**What the exercise asks**
Collect all lines from the listing that include the string "Documentation".

**Information shown**
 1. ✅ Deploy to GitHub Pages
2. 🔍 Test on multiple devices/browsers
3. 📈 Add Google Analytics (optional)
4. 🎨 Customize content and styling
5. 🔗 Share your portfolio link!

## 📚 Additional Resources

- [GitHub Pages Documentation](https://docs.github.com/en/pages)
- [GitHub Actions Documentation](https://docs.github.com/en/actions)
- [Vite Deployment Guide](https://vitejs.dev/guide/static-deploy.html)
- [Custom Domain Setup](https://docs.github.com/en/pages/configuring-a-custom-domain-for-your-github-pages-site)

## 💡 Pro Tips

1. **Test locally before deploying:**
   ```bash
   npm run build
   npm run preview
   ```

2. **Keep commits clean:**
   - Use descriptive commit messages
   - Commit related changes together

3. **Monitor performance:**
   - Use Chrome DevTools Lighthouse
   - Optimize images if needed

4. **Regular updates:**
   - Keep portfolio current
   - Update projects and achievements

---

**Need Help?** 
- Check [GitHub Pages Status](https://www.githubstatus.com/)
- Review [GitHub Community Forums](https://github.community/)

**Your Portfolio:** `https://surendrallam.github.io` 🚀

**Expected output**
- [GitHub Pages Documentation](https://docs.github.com/en/pages)
- [GitHub Actions Documentation](https://docs.github.com/en/actions)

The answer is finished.